> Provided data
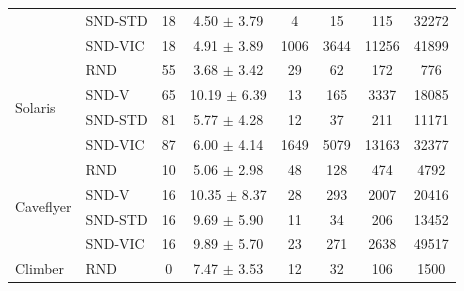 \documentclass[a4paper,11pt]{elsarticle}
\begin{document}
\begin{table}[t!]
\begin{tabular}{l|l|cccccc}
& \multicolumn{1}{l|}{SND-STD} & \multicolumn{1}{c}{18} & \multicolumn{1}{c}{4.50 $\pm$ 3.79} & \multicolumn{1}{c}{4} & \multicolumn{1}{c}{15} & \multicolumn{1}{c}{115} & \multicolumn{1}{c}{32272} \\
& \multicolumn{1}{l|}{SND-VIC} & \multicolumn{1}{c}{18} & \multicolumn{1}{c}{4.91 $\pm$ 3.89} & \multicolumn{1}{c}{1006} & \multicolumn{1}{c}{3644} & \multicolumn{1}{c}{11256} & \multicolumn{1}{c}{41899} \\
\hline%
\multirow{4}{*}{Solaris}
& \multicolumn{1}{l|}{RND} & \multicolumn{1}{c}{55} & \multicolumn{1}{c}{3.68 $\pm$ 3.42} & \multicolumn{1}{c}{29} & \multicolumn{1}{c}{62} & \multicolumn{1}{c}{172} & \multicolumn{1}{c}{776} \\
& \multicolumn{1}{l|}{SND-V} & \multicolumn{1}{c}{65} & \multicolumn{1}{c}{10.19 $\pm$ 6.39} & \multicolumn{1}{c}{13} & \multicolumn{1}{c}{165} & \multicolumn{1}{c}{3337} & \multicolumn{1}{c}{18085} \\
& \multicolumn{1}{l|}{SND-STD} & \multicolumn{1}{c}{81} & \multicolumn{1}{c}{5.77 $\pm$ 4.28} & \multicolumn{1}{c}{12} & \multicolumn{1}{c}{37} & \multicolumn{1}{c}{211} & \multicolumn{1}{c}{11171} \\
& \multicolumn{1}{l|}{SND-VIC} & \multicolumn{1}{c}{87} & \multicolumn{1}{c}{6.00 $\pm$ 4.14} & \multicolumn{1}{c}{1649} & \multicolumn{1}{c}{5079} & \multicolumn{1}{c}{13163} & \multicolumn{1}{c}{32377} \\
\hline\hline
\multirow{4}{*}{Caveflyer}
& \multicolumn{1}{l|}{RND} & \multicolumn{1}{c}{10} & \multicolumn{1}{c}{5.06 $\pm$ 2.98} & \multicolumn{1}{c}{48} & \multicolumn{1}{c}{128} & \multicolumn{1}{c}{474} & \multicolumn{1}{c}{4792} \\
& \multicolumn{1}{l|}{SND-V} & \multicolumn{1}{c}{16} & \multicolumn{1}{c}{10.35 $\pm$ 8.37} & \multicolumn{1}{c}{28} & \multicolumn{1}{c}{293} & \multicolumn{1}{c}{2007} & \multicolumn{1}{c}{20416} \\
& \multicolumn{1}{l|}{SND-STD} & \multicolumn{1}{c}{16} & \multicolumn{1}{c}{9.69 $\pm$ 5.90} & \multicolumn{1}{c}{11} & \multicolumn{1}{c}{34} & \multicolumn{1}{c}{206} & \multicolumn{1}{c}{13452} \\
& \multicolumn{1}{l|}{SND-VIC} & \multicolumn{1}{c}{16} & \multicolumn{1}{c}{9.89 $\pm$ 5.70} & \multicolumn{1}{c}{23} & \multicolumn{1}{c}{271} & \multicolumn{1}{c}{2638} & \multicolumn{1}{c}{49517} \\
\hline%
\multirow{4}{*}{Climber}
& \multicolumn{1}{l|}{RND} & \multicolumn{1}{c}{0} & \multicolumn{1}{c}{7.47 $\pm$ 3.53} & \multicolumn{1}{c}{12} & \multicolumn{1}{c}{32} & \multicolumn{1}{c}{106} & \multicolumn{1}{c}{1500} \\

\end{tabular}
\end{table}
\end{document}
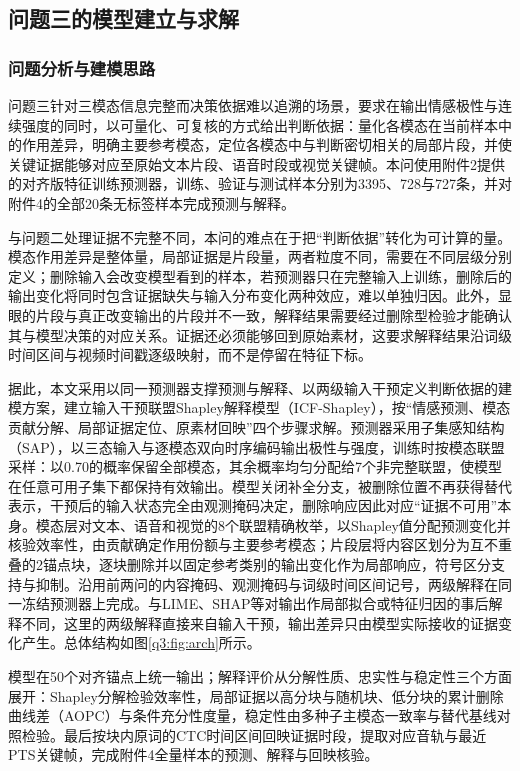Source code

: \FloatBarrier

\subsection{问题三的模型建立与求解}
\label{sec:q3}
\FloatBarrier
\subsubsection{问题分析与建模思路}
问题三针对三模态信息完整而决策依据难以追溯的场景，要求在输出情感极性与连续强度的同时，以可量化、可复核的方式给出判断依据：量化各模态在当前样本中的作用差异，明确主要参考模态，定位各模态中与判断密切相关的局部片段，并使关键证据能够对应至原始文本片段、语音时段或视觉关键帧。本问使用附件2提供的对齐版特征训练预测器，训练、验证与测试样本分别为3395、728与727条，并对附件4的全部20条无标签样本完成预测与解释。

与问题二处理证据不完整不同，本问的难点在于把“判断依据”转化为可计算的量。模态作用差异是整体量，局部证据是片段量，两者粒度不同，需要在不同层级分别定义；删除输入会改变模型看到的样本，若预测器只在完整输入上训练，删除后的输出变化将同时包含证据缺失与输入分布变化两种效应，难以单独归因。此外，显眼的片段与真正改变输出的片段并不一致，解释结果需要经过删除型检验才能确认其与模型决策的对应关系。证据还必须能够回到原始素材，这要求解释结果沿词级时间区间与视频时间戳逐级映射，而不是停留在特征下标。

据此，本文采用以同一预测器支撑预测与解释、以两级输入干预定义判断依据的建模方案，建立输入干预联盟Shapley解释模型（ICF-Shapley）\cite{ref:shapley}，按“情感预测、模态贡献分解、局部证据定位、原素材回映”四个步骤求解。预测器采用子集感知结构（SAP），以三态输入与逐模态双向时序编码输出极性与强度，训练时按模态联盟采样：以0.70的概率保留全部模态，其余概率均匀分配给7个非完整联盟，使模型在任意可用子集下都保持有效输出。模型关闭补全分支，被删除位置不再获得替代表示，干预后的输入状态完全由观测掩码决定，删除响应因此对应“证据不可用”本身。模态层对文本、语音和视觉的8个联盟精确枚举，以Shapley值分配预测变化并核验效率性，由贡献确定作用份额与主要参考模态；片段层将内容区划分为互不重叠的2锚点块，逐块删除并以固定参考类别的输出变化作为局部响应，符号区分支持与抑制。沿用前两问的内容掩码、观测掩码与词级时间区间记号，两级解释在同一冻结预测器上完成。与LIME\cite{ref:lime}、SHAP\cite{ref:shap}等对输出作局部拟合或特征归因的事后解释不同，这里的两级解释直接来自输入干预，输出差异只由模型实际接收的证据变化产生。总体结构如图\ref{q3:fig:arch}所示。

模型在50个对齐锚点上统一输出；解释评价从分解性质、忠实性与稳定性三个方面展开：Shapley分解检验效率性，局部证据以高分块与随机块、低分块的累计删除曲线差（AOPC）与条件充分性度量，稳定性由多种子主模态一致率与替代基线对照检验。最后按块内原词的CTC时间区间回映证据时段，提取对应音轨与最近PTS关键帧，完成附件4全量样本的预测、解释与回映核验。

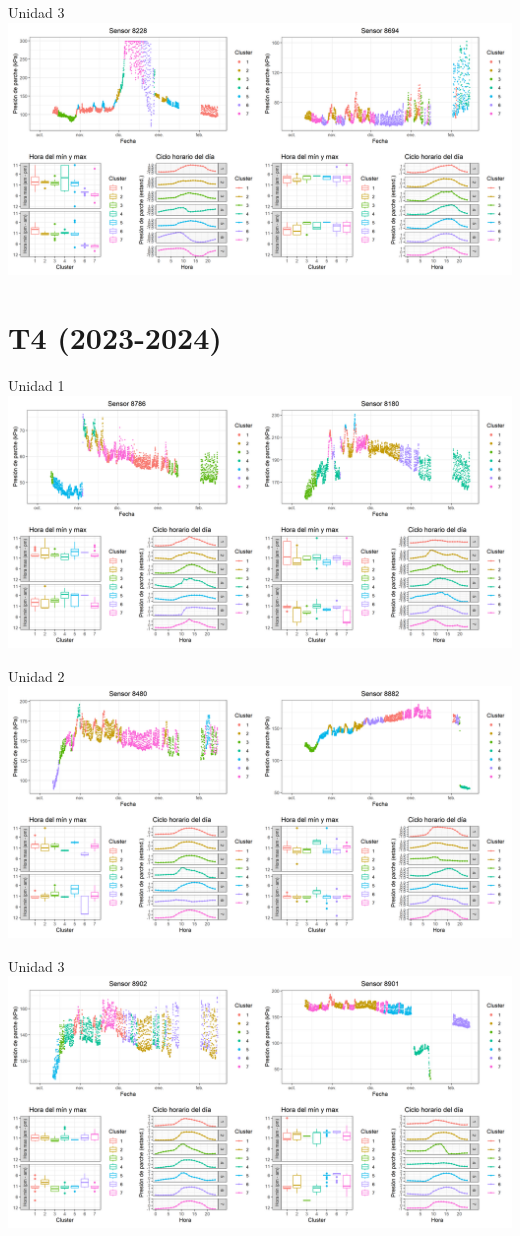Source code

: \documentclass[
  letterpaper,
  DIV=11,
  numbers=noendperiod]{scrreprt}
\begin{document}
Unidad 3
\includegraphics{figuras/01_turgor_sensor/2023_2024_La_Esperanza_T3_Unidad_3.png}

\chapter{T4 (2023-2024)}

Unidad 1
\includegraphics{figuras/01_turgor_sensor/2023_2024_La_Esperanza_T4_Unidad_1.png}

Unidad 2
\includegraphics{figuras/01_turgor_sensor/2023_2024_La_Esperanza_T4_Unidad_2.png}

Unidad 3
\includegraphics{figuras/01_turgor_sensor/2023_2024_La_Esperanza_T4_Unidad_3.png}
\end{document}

> Work item
Would you please write out exactly the lines between the line containing "据此，本文采用以同一预测器支" and the last line of the listing above, inclusive, without pictures?

> Final answer
据此，本文采用以同一预测器支撑预测与解释、以两级输入干预定义判断依据的建模方案，建立输入干预联盟Shapley解释模型（ICF-Shapley）\cite{ref:shapley}，按“情感预测、模态贡献分解、局部证据定位、原素材回映”四个步骤求解。预测器采用子集感知结构（SAP），以三态输入与逐模态双向时序编码输出极性与强度，训练时按模态联盟采样：以0.70的概率保留全部模态，其余概率均匀分配给7个非完整联盟，使模型在任意可用子集下都保持有效输出。模型关闭补全分支，被删除位置不再获得替代表示，干预后的输入状态完全由观测掩码决定，删除响应因此对应“证据不可用”本身。模态层对文本、语音和视觉的8个联盟精确枚举，以Shapley值分配预测变化并核验效率性，由贡献确定作用份额与主要参考模态；片段层将内容区划分为互不重叠的2锚点块，逐块删除并以固定参考类别的输出变化作为局部响应，符号区分支持与抑制。沿用前两问的内容掩码、观测掩码与词级时间区间记号，两级解释在同一冻结预测器上完成。与LIME\cite{ref:lime}、SHAP\cite{ref:shap}等对输出作局部拟合或特征归因的事后解释不同，这里的两级解释直接来自输入干预，输出差异只由模型实际接收的证据变化产生。总体结构如图\ref{q3:fig:arch}所示。

模型在50个对齐锚点上统一输出；解释评价从分解性质、忠实性与稳定性三个方面展开：Shapley分解检验效率性，局部证据以高分块与随机块、低分块的累计删除曲线差（AOPC）与条件充分性度量，稳定性由多种子主模态一致率与替代基线对照检验。最后按块内原词的CTC时间区间回映证据时段，提取对应音轨与最近PTS关键帧，完成附件4全量样本的预测、解释与回映核验。

Source code

: \documentclass[
  letterpaper,
  DIV=11,
  numbers=noendperiod]{scrreprt}
\begin{document}
Unidad 3
\includegraphics{figuras/01_turgor_sensor/2023_2024_La_Esperanza_T3_Unidad_3.png}

\chapter{T4 (2023-2024)}

Unidad 1
\includegraphics{figuras/01_turgor_sensor/2023_2024_La_Esperanza_T4_Unidad_1.png}

Unidad 2
\includegraphics{figuras/01_turgor_sensor/2023_2024_La_Esperanza_T4_Unidad_2.png}

Unidad 3
\includegraphics{figuras/01_turgor_sensor/2023_2024_La_Esperanza_T4_Unidad_3.png}
\end{document}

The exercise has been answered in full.